IL LEONE DELLE SCENE è CADUTO IN FALLO
Non sono molti gli attori che possono vantare di aver recitato un testo scritto su misura da Giovanni Testori. Franco Branciaroli, memorabile interprete di In exitu, ha del resto conosciuto da vicino tutto il meglio del teatro italiano del Novecento: da Carmelo Bene a Luca Ronconi, passando per Gassman e Albertazzi.
Di recente, il re delle scene ha scritto un libro di finzione, La carne tonda, edito da Aragno, pungolato dalla noia disimpegnata della pandemia. Così almeno Branciaroli racconta l’origine del suo esordio in narrativa in un’intervista rilasciata a Gianmarco Aimi e apparsa su «Rolling Stones» lo scorso luglio. Nella conversazione, volutamente idiosincratica (il teatro di oggi viene definito amatoriale, un luogo dove «questi disgraziati di giovani allestiscono degli spettacoletti»), battezza questa nuova attività come un’epifania e racconta di come il libro non sia stato gradito dal pubblico femminile (se ne esiste uno).

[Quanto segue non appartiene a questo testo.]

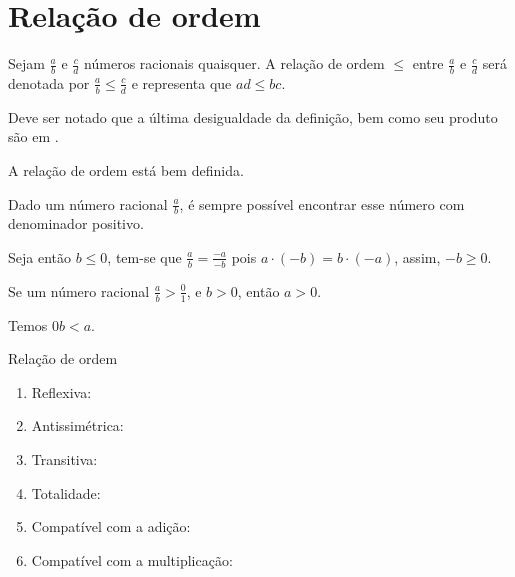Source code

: \documentclass[../main.tex]{subfiles}
\begin{document}
\section{Relação de ordem}
\begin{defi}
    Sejam $\frac{a}{b}$ e $\frac{c}{d}$ números racionais quaisquer. A relação de ordem $\leq$ entre $\frac{a}{b}$ e $\frac{c}{d}$ será denotada por $\frac{a}{b} \leq \frac{c}{d}$ e representa que $ad \leq bc$. 
\end{defi}
\begin{obs}
    Deve ser notado que a última desigualdade da definição, bem como seu produto são em \Z.
\end{obs}
\begin{prop}
    A relação de ordem está bem definida. 
\end{prop}
\begin{prop}
    Dado um número racional $\frac{a}{b}$, é sempre possível encontrar esse número com denominador positivo.
\end{prop}
\begin{dem}
    Seja então $b \leq 0$, tem-se que $\frac{a}{b} = \frac{-a}{-b}$ pois $a \cdot (-b) = b \cdot (-a)$, assim, $-b \geq 0$.
\end{dem}

\begin{prop}
    Se um número racional $\frac{a}{b} > \frac{0}{1}$, e $b > 0$, então $a > 0$.
\end{prop}
\begin{dem}
    Temos $0b < a$.
\end{dem}

\begin{prop}{Relação de ordem}
    \begin{enumerate}[label=(\roman*)]
        \item Reflexiva:
        \item Antissimétrica:
        \item Transitiva:
        \item Totalidade:
        \item Compatível com a adição:
        \item Compatível com a multiplicação:
    \end{enumerate}
\end{prop}
\end{document}
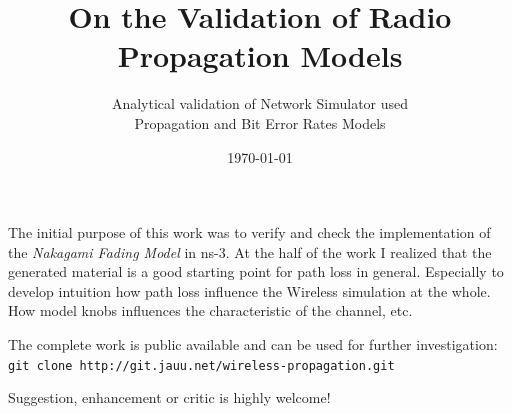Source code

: \documentclass[9pt]{article}
\begin{document}
\title{On the Validation of Radio Propagation Models}

\subtitle{Analytical validation of Network Simulator used\\Propagation and Bit Error Rates Models}

\date{\today}
\maketitle

\begin{slide}
\bi
	\item The initial purpose of this work was to verify and
	      check the implementation of the \textit{Nakagami Fading Model}
		  in ns-3. At the half of the work I realized that the generated
		  material is a good starting point for path loss in general.
		  Especially to develop intuition how path loss influence the Wireless
		  simulation at the whole. How model knobs influences the
		  characteristic of the channel, etc.

	\item The complete work is public available and can be used for further
	      investigation:\newline
	      \verb+git clone http://git.jauu.net/wireless-propagation.git+

	\item Suggestion, enhancement or critic is highly welcome!
\ei
\end{slide}
\end{document}
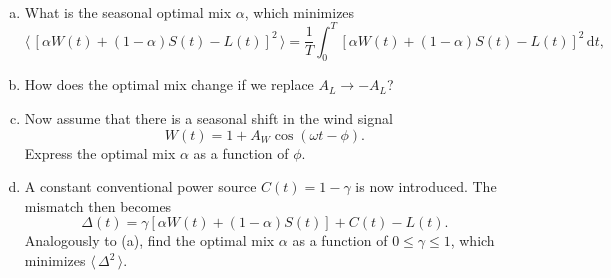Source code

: \documentclass[11pt,a4paper,fleqn]{scrartcl}
\newcommand{\expect}[1]{\langle\,#1\,\rangle}
\begin{document}
~\\
\begin{enumerate}[(a)]
 \item What is the seasonal optimal mix \(\alpha\), which minimizes
       \begin{equation*}
        \expect{\left[ \alpha W(t) + (1-\alpha) S(t) - L(t) \right]^2} = \frac1T \int_0^T \left[ \alpha W(t) + (1-\alpha) S(t) - L(t) \right]^2 \,\mathrm d t
        ,
       \end{equation*}
 \item How does the optimal mix change if we replace \(A_L \to -A_L\)?
 \item Now assume that there is a seasonal shift in the wind signal
       \begin{equation*}
        W(t) = 1 + A_W \cos \left( \omega t - \phi \right)
        .
       \end{equation*}
       Express the optimal mix \(\alpha\) as a function of \(\phi\).
 \item A constant conventional power source \(C(t) = 1 - \gamma\) is now introduced. The mismatch then becomes
       \begin{equation*}
        \Delta(t) = \gamma \left[ \alpha W(t) + (1-\alpha) S(t) \right] + C(t) - L(t)
        .
       \end{equation*}
       Analogously to (a), find the optimal mix \(\alpha\) as a function of \(0 \leq \gamma \leq 1\), which minimizes \(\expect{\Delta^2}\).
\end{enumerate}
\end{document}
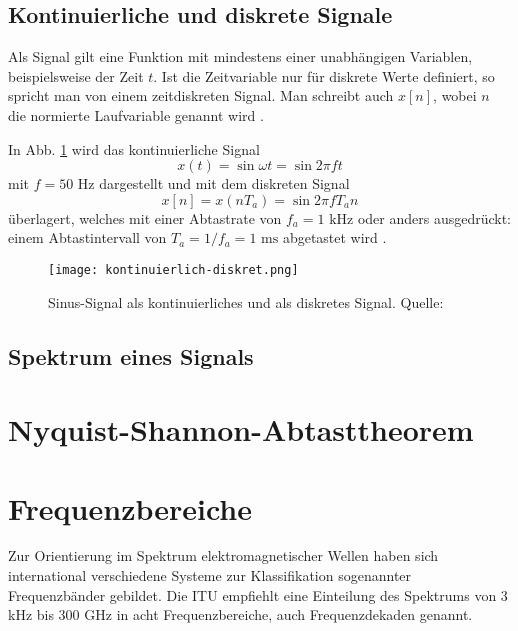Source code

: \subsection{Kontinuierliche und diskrete Signale}
Als Signal gilt eine Funktion mit mindestens einer unabhängigen Variablen, beispielsweise der Zeit \(t\). Ist die Zeitvariable nur für diskrete Werte definiert, so spricht man von einem zeitdiskreten Signal. Man schreibt auch \(x[n]\), wobei \(n\) die normierte Laufvariable genannt wird \cite[vgl. Werner, S. 24]{Werner:2017}.

In Abb. \ref{kontinuierlich_diskret} wird das kontinuierliche Signal
\[x(t) = \sin \omega t = \sin 2\pi f t\]
mit \(f = 50 \text{ Hz} \) dargestellt und mit dem diskreten Signal
\[x[n] = x(nT_a) = \sin 2\pi f T_a n\]
überlagert, welches mit einer Abtastrate von \(f_a = 1 \text{ kHz}\) oder anders ausgedrückt: einem Abtastintervall von \(T_a = 1 / f_a = 1 \text{ ms}\) abgetastet wird \cite[vgl. Heuberger, e. a., S. 11f]{Heuberger:2017}.

\begin{figure}[ht]
	\centering
	\texttt{[image: kontinuierlich-diskret.png]}
	\caption[Sinus-Signal als kontinuierliches und als diskretes Signal]{Sinus-Signal als kontinuierliches und als diskretes Signal. \newline Quelle: \cite[Heuberger, e. a., S. 12]{Heuberger:2017}} 
	\label{kontinuierlich_diskret}
\end{figure}

\subsection{Spektrum eines Signals}


\section{Nyquist-Shannon-Abtasttheorem}

\newpage
\section{Frequenzbereiche}
Zur Orientierung im Spektrum elektromagnetischer Wellen haben sich international verschiedene Systeme zur Klassifikation sogenannter Frequenzbänder gebildet. Die \ac{ITU} empfiehlt eine Einteilung des Spektrums von 3 kHz bis 300 GHz in acht Frequenzbereiche, auch Frequenzdekaden genannt. \cite[vgl. ITU-R v.431-8]{itu-431:2015}

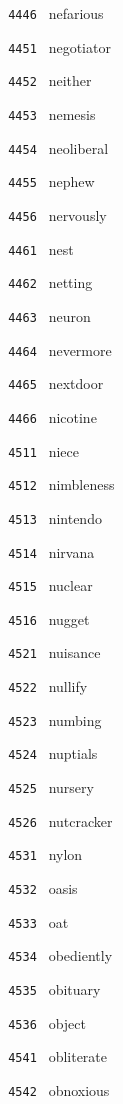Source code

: \documentclass[11pt]{article}
\begin{document}
\begin{multicols}{6}
\noindent \texttt{ 4446 } nefarious  \par
\noindent \texttt{ 4451 } negotiator  \par
\noindent \texttt{ 4452 } neither  \par
\noindent \texttt{ 4453 } nemesis  \par
\noindent \texttt{ 4454 } neoliberal  \par
\noindent \texttt{ 4455 } nephew  \par
\noindent \texttt{ 4456 } nervously  \par
\noindent \texttt{ 4461 } nest  \par
\noindent \texttt{ 4462 } netting  \par
\noindent \texttt{ 4463 } neuron  \par
\noindent \texttt{ 4464 } nevermore  \par
\noindent \texttt{ 4465 } nextdoor  \par
\noindent \texttt{ 4466 } nicotine  \par
\noindent \texttt{ 4511 } niece  \par
\noindent \texttt{ 4512 } nimbleness  \par
\noindent \texttt{ 4513 } nintendo  \par
\noindent \texttt{ 4514 } nirvana  \par
\noindent \texttt{ 4515 } nuclear  \par
\noindent \texttt{ 4516 } nugget  \par
\noindent \texttt{ 4521 } nuisance  \par
\noindent \texttt{ 4522 } nullify  \par
\noindent \texttt{ 4523 } numbing  \par
\noindent \texttt{ 4524 } nuptials  \par
\noindent \texttt{ 4525 } nursery  \par
\noindent \texttt{ 4526 } nutcracker  \par
\noindent \texttt{ 4531 } nylon  \par
\noindent \texttt{ 4532 } oasis  \par
\noindent \texttt{ 4533 } oat  \par
\noindent \texttt{ 4534 } obediently  \par
\noindent \texttt{ 4535 } obituary  \par
\noindent \texttt{ 4536 } object  \par
\noindent \texttt{ 4541 } obliterate  \par
\noindent \texttt{ 4542 } obnoxious  \par

\end{multicols}
\end{document}

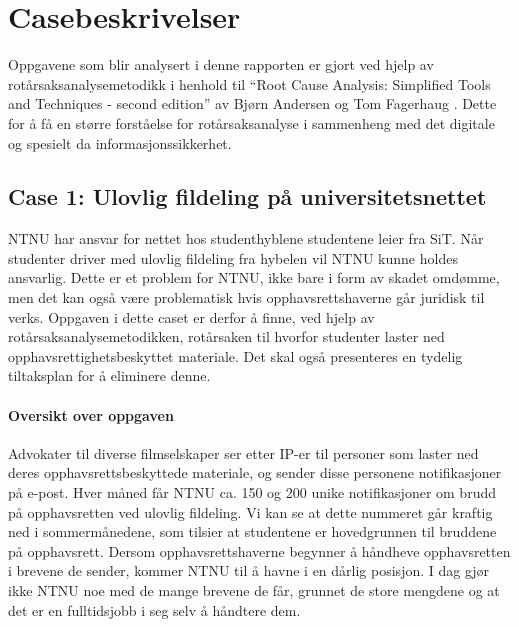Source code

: \chapter{Casebeskrivelser}
\label{kap:casebeskrivelser}
Oppgavene som blir analysert i denne rapporten er gjort ved hjelp av rotårsaksanalysemetodikk i henhold til ``Root Cause Analysis: Simplified Tools and Techniques - second edition'' av Bjørn Andersen og Tom Fagerhaug \cite{RCA}. Dette for å få en større forståelse for rotårsaksanalyse i sammenheng med det digitale og spesielt da informasjonssikkerhet.

\section{Case 1: Ulovlig fildeling på universitetsnettet}
\label{sec:case_fildeling}
NTNU har ansvar for nettet hos studenthyblene studentene leier fra SiT. Når studenter driver med ulovlig fildeling fra hybelen vil NTNU kunne holdes ansvarlig. Dette er et problem for NTNU, ikke bare i form av skadet omdømme, men det kan også være problematisk hvis opphavsrettshaverne går juridisk til verks. Oppgaven i dette caset er derfor å finne, ved hjelp av rotårsaksanalysemetodikken, rotårsaken til hvorfor studenter laster ned opphavsrettighetsbeskyttet materiale. Det skal også presenteres en tydelig tiltaksplan for å eliminere denne.

\subsubsection{Oversikt over oppgaven}
Advokater til diverse filmselskaper ser etter IP-er til personer som laster ned deres opphavsrettsbeskyttede materiale, og sender disse personene notifikasjoner på e-post. Hver måned får NTNU ca. 150 og 200 unike notifikasjoner om brudd på opphavsretten ved ulovlig fildeling. Vi kan se at dette nummeret går kraftig ned i sommermånedene, som tilsier at studentene er hovedgrunnen til bruddene på opphavsrett. Dersom opphavsrettshaverne begynner å håndheve opphavsretten i brevene de sender, kommer NTNU til å havne i en dårlig posisjon. I dag gjør ikke NTNU noe med de mange brevene de får, grunnet de store mengdene og at det er en fulltidsjobb i seg selv å håndtere dem.


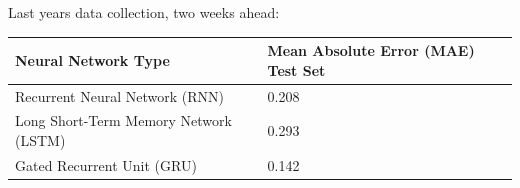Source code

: \documentclass[aspectratio=169]{beamer}
\begin{document}
  \begin{frame}
    Last years data collection, two weeks ahead:
    \begin{table}[]
      \begin{tabular}{l|l}
      Neural Network Type                   & Mean Absolute Error (MAE) Test Set \\ \hline
      Recurrent Neural Network (RNN)        & 0.208                              \\
      Long Short-Term Memory Network (LSTM) & 0.293                              \\
      Gated Recurrent Unit (GRU)            & 0.142
      \end{tabular}
    \end{table}
  \end{frame}

\end{document}
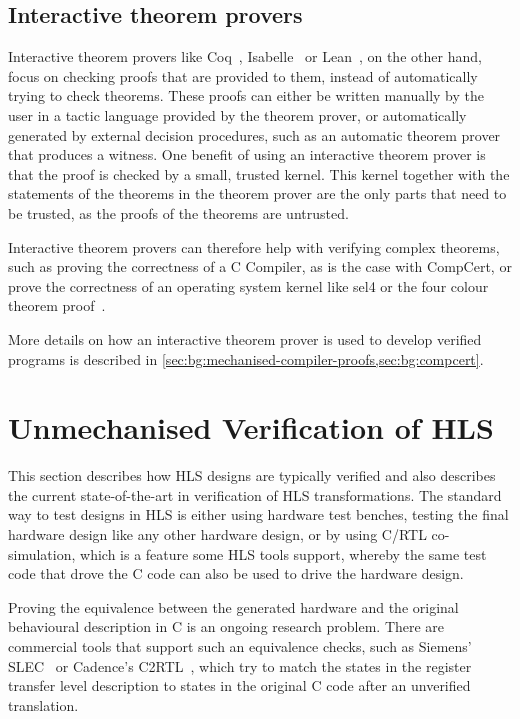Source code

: \subsection{Interactive theorem provers}%
\label{sec:bg:interactive-theorem-provers}

Interactive theorem provers like
Coq~\cite[]{bertot04_inter_theor_provin_progr_devel},
Isabelle~\cite[]{paulson94_i} or Lean~\cite[]{moura15_l}, on the other hand,
focus on checking proofs that are provided to them, instead of automatically
trying to check theorems.  These proofs can either be written manually by the
user in a tactic language provided by the theorem prover, or automatically
generated by external decision procedures, such as an automatic theorem prover
that produces a witness.  One benefit of using an interactive theorem prover is
that the proof is checked by a small, trusted kernel.  This kernel together with
the statements of the theorems in the theorem prover are the only parts that
need to be trusted, as the proofs of the theorems are untrusted.

Interactive theorem provers can therefore help with verifying complex theorems,
such as proving the correctness of a C Compiler, as is the case with CompCert,
or prove the correctness of an operating system kernel like sel4 or the four
colour theorem proof~\cite[]{gonthier08_fp}.

More details on how an interactive theorem prover is used to develop verified
programs is described in
\cref{sec:bg:mechanised-compiler-proofs,sec:bg:compcert}.


\section{Unmechanised Verification of HLS}%
\label{sec:bg:unmechanised-verification-of-hls}

This section describes how \gls{HLS} designs are typically verified and also
describes the current state-of-the-art in verification of \gls{HLS}
transformations.  The standard way to test designs in \gls{HLS} is either using
hardware test benches, testing the final hardware design like any other hardware
design, or by using C/RTL co-simulation, which is a feature some \gls{HLS} tools
support, whereby the same test code that drove the C code can also be used to
drive the hardware design.

Proving the equivalence between the generated hardware and the original
behavioural description in C is an ongoing research problem.  There are
commercial tools that support such an equivalence checks, such as Siemens'
SLEC~\cite[]{chauhan20_formal_ensur_equiv_c_rtl} or Cadence's
C2RTL~\cite[]{cadence23_j}, which try to match the states in the register
transfer level description to states in the original C code after an unverified
translation.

Carne tonda ha ricevuto in effetti alcuni buoni riscontri: Paolo Di Stefano ne ha ben scritto sul «Corriere della Sera» e Massimiliano Parente sul «Giornale». Ma si tratta - attenzione! - di due critici uomini. La contingenza non è casuale, ci spiega Branciaroli su «Rolling Stones»: «Tutte le donne che leggono questo libro non riescono ad apprezzarlo». Impossibile non dar ragione a Branciaroli, almeno da parte di chi scrive, per l’appunto, una donna. Il racconto, volutamente privo di trama, si articola intorno a una passeggiata. Il protagonista, un ex impiegato con Mercedes, che ha da poco superato la mezza età, si trova alle prese con un mondo che capisce sempre meno, e una vecchiaia fisica e sessuale che visibilmente lo angoscia. Il flusso di pensieri, attivato dalla dimensione del flaneur, mescola esperienze vissute in prima persona e racconti di altri lasciando il lettore non di rado confuso e smarrito.
Ma è il fallo maschile l’indiscutibile protagonista dell’opera: un fallo costantemente impegnato in rapporti sessuali (uno anche con un alano), o in maestose evacuazioni («ne ho ancora; prostata di caucciù, ultima sbroffata a largo raggio»), paragonato per dimensioni a quello di un equino. Evidenti i modelli letterari: tra i molti, gli insofferenti sfoghi monologici di Thomas Bernard e, più ancora, l’espressionismo testoriano con le sue esplosioni oscene. Ma Testori era stato in grado di inventarsi ex novo una lingua, attingendo dalle bassezze del dialetto e dalle altezze del latino. Branciaroli invece, disseminando le pagine di Porsche, di Expo e di Viagra, di «fanculo i fast-food» e «adesso è una Milano da mangiare» si distanzia meno di quanto ritenga dal lessico dominante. E così la provocazione finisce per tingersi di conformismo.